Designer Giovanni Michelotti’s Triumph Herald replaced the Triumph Standard 8/10 in 1959 with a breath of fresh air that would blow through the British auto industry for 12 years. It’s a classic case of how a great designer can take lemons and make margaritas.
Underneath, the Herald was still pretty conventional, with a separate chassis, drum brakes, a standard 948-cc OHV four-cylinder engine, and a four-speed transmission, but it was cloaked in attractive angular bodywork, as a two-door sedan, fixed head coupe, convertible, and estate. It also had fully independent suspension, rack-and-pinion steering, a tilt nose that made engine access remarkably simple, and the 25-foot turning circle of a London taxi.
The first versions had 35 hp, but a twin-carburetor setup bumped that to 45 hp. The 1,147-cc engine “1200” model offered a station wagon and 52 hp that raised the top speed to 80 mph. Front disc brakes were optional from 1961 and the deluxe 12/50 of 1963 included a standard sunroof, heater, and front disc brakes.
The coupe was never common and was discontinued in 1964, but the convertible was made from 1960 to 1971, becoming the 13/60 in 1967, with a 61-hp, 1,296-cc engine and a top speed of near 90 mph. The 13/60 hood was slanted, similar to the six-cylinder Vitesse, but with two headlights. The instrument panel was improved, with recessed switches.
The Herald and its variants were enormously popular in the 1960s, with 317,821 sedans, 70,000 convertibles, 53,267 estates, and 20,472 coupes sold by 1967. The 13/60 replaced the Herald in 1967 and estate and saloon sales totaled 82,650, before the model was discontinued in1971.

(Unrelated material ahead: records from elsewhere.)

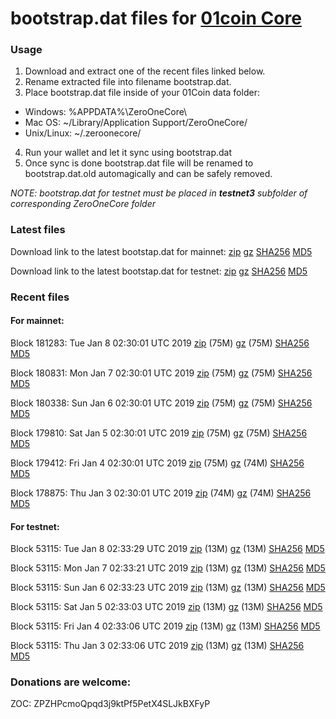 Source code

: # bootstrap.dat files for [01coin Core](https://01coin.io)

### Usage

1. Download and extract one of the recent files linked below.
2. Rename extracted file into filename bootstrap.dat.
3. Place bootstrap.dat file inside of your 01Coin data folder:
 - Windows: %APPDATA%\ZeroOneCore\
 - Mac OS: ~/Library/Application Support/ZeroOneCore/
 - Unix/Linux: ~/.zeroonecore/
4. Run your wallet and let it sync using bootstrap.dat
5. Once sync is done bootstrap.dat file will be renamed to bootstrap.dat.old automagically and can be safely removed.

_NOTE: bootstrap.dat for testnet must be placed in **testnet3** subfolder of corresponding ZeroOneCore folder_

### Latest files
Download link to the latest bootstap.dat for mainnet: [zip](https://files.01coin.io/mainnet/bootstrap.dat.zip) [gz](https://files.01coin.io/mainnet/bootstrap.dat.tar.gz) [SHA256](https://files.01coin.io/mainnet/sha256.txt) [MD5](https://files.01coin.io/mainnet/md5.txt)

Download link to the latest bootstap.dat for testnet: [zip](https://files.01coin.io/testnet/bootstrap.dat.zip) [gz](https://files.01coin.io/testnet/bootstrap.dat.tar.gz) [SHA256](https://files.01coin.io/testnet/sha256.txt) [MD5](https://files.01coin.io/testnet/md5.txt)

### Recent files

#### For mainnet:

Block 181283: Tue Jan  8 02:30:01 UTC 2019 [zip](https://files.01coin.io/mainnet/2019-01-08/bootstrap.dat.zip) (75M) [gz](https://files.01coin.io/mainnet/2019-01-08/bootstrap.dat.tar.gz) (75M) [SHA256](https://files.01coin.io/mainnet/2019-01-08/sha256.txt) [MD5](https://files.01coin.io/mainnet/2019-01-08/md5.txt)

Block 180831: Mon Jan  7 02:30:01 UTC 2019 [zip](https://files.01coin.io/mainnet/2019-01-07/bootstrap.dat.zip) (75M) [gz](https://files.01coin.io/mainnet/2019-01-07/bootstrap.dat.tar.gz) (75M) [SHA256](https://files.01coin.io/mainnet/2019-01-07/sha256.txt) [MD5](https://files.01coin.io/mainnet/2019-01-07/md5.txt)

Block 180338: Sun Jan  6 02:30:01 UTC 2019 [zip](https://files.01coin.io/mainnet/2019-01-06/bootstrap.dat.zip) (75M) [gz](https://files.01coin.io/mainnet/2019-01-06/bootstrap.dat.tar.gz) (75M) [SHA256](https://files.01coin.io/mainnet/2019-01-06/sha256.txt) [MD5](https://files.01coin.io/mainnet/2019-01-06/md5.txt)

Block 179810: Sat Jan  5 02:30:01 UTC 2019 [zip](https://files.01coin.io/mainnet/2019-01-05/bootstrap.dat.zip) (75M) [gz](https://files.01coin.io/mainnet/2019-01-05/bootstrap.dat.tar.gz) (75M) [SHA256](https://files.01coin.io/mainnet/2019-01-05/sha256.txt) [MD5](https://files.01coin.io/mainnet/2019-01-05/md5.txt)

Block 179412: Fri Jan  4 02:30:01 UTC 2019 [zip](https://files.01coin.io/mainnet/2019-01-04/bootstrap.dat.zip) (75M) [gz](https://files.01coin.io/mainnet/2019-01-04/bootstrap.dat.tar.gz) (74M) [SHA256](https://files.01coin.io/mainnet/2019-01-04/sha256.txt) [MD5](https://files.01coin.io/mainnet/2019-01-04/md5.txt)

Block 178875: Thu Jan  3 02:30:01 UTC 2019 [zip](https://files.01coin.io/mainnet/2019-01-03/bootstrap.dat.zip) (74M) [gz](https://files.01coin.io/mainnet/2019-01-03/bootstrap.dat.tar.gz) (74M) [SHA256](https://files.01coin.io/mainnet/2019-01-03/sha256.txt) [MD5](https://files.01coin.io/mainnet/2019-01-03/md5.txt)


#### For testnet:

Block 53115: Tue Jan  8 02:33:29 UTC 2019 [zip](https://files.01coin.io/testnet/2019-01-08/bootstrap.dat.zip) (13M) [gz](https://files.01coin.io/testnet/2019-01-08/bootstrap.dat.tar.gz) (13M) [SHA256](https://files.01coin.io/testnet/2019-01-08/sha256.txt) [MD5](https://files.01coin.io/testnet/2019-01-08/md5.txt)

Block 53115: Mon Jan  7 02:33:21 UTC 2019 [zip](https://files.01coin.io/testnet/2019-01-07/bootstrap.dat.zip) (13M) [gz](https://files.01coin.io/testnet/2019-01-07/bootstrap.dat.tar.gz) (13M) [SHA256](https://files.01coin.io/testnet/2019-01-07/sha256.txt) [MD5](https://files.01coin.io/testnet/2019-01-07/md5.txt)

Block 53115: Sun Jan  6 02:33:23 UTC 2019 [zip](https://files.01coin.io/testnet/2019-01-06/bootstrap.dat.zip) (13M) [gz](https://files.01coin.io/testnet/2019-01-06/bootstrap.dat.tar.gz) (13M) [SHA256](https://files.01coin.io/testnet/2019-01-06/sha256.txt) [MD5](https://files.01coin.io/testnet/2019-01-06/md5.txt)

Block 53115: Sat Jan  5 02:33:03 UTC 2019 [zip](https://files.01coin.io/testnet/2019-01-05/bootstrap.dat.zip) (13M) [gz](https://files.01coin.io/testnet/2019-01-05/bootstrap.dat.tar.gz) (13M) [SHA256](https://files.01coin.io/testnet/2019-01-05/sha256.txt) [MD5](https://files.01coin.io/testnet/2019-01-05/md5.txt)

Block 53115: Fri Jan  4 02:33:06 UTC 2019 [zip](https://files.01coin.io/testnet/2019-01-04/bootstrap.dat.zip) (13M) [gz](https://files.01coin.io/testnet/2019-01-04/bootstrap.dat.tar.gz) (13M) [SHA256](https://files.01coin.io/testnet/2019-01-04/sha256.txt) [MD5](https://files.01coin.io/testnet/2019-01-04/md5.txt)

Block 53115: Thu Jan  3 02:33:06 UTC 2019 [zip](https://files.01coin.io/testnet/2019-01-03/bootstrap.dat.zip) (13M) [gz](https://files.01coin.io/testnet/2019-01-03/bootstrap.dat.tar.gz) (13M) [SHA256](https://files.01coin.io/testnet/2019-01-03/sha256.txt) [MD5](https://files.01coin.io/testnet/2019-01-03/md5.txt)


### Donations are welcome:

ZOC: ZPZHPcmoQpqd3j9ktPf5PetX4SLJkBXFyP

The Triumph Herald’s basic design does present some issues, however; the early swing axle suspension can jack up the rear end alarmingly in hard cornering, and possibly flip the car. This was corrected in 1968, with a transverse leaf-to-pivot link, and retrofit kits are desirable. Rapid departures on extreme lock can peel the outside front tire off the rim. The one-piece front clip can also be bumped and misaligned, which will prevent it from latching. Bodies flex and are not particularly watertight.
As the high production numbers underscore, mechanical parts do not present a problem for the Herald, though rust is an ever-present enemy and some older body parts are becoming hard to find. Finish was generally above the Austin/Morris standard with wood veneer dashboards and adequate instruments.